L'AUTISTA C’È, MA NON SI VEDE. Armati di forbici e tessuto gli scienziati hanno realizzato un costume che assomiglia in tutto e per tutto al sedile di un’automobile e lo hanno fatto indossare a un guidatore. Gli hanno coperto il volto con una maschera di plastica trasparente nera che ricorda la forma del poggiatesta e lo hanno trasformato così in un pilota invisibile.

È bastata qualche modifica alla strumentazione di bordo, come l’allungamento della leva per accendere le frecce, per consentire al guidatore mascherato di condurre l’auto impugnando solo la parte inferiore del volante. Una pratica non raccomandabile dal punto di vista della sicurezza stradale, ma efficacissima per nascondere le mani del conducente alla vista di passanti e automobilisti.

La vestizione del pilota invisibile. Clicca sulla foto per visualizzare l'animazione.

Gioco di sguardi. E poi, dopo qualche giro di prova, il pilota mascherato ha affrontato le strade della città.

Tra gli obiettivi dei ricercatori vi era quello di analizzare la risposta delle persone alla mancanza di tutti quei segnali impercettibili che gli utenti della strada scambiano tra loro: il contatto visivo, un cenno della testa che significa “passa pure tu”, o un gesto delle mani.

Nel test queste comunicazioni sono state sostituite da una striscia di led luminosi collocata sul parabrezza della vettura e comandata dal guidatore invisibile tramite un apposito interruttore.

Troppo prudente. Nelle oltre 150 ore di test i piloti hanno sempre osservato con estrema attenzione ogni regola del codice della strada: hanno sempre rispettato i limiti di velocità, si sono sempre fermati sulle strisce pedonali o al semaforo giallo, hanno sempre utilizzato le frecce. Come si suppone dovrebbe fare ogni autovettura autonoma ben educata. E ogni guidatore umano ben educato.
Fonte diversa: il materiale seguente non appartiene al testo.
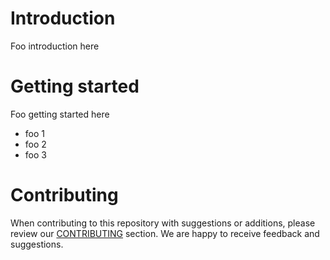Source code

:# Introduction
Foo introduction here

# Getting started
Foo getting started here
- foo 1
- foo 2 
- foo 3

# Contributing
When contributing to this repository with suggestions or additions, please review our [CONTRIBUTING](/CONTRIBUTING.md) section. We are happy to receive feedback and suggestions.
In molti casi gli altri automobilisti hanno trovato questo comportamento un po’ frustrante: non sono mancate strombazzate di clacson, insulti e sorpassi azzardati al presunto lumacone. Salvo poi trasformare la rabbia in stupore quando si rendevano conto che a volante non c’era…. nessuno!

Gli manca la parola. Meno sorpresi i pedoni, che dopo una rapida occhiata alla strana vettura nella maggior parte dei casi hanno proseguito senza indagare ulteriormente.

«L’interazione tra guidatori o tra guidatori e pedoni si è sviluppata in oltre 100 anni di storia dell’automobile e oggi si fonda su una miriade di convenzioni non codificate» ha spiegato Barry Brown, esperto di human-computer interaction all’Università di Stoccolma. «In in un simile contesto, la circolazione di veicoli autonomi che non sono in grado di cogliere l’aspetto sociale di queste interazioni può essere complessa».


Brown porta come esempio l’autopilot di Tesla, che pur operando in totale sicurezza grazie all'affidabilità del computer alla guida dell’auto, a volte compie manovre che all'occhio umano possono essere azzardate. Per esempio un cambio di corsia troppo repentino rispetto all’auto che sopraggiunge da dietro o una frenata al limite.

Insomma, l’auto senza conducente, se vorrà sopravvivere nella giungla del traffico urbano, dovrà imparare non solo il codice della strada, ma anche quell’insieme di leggi non scritte che regolano la circolazione nelle nostre città.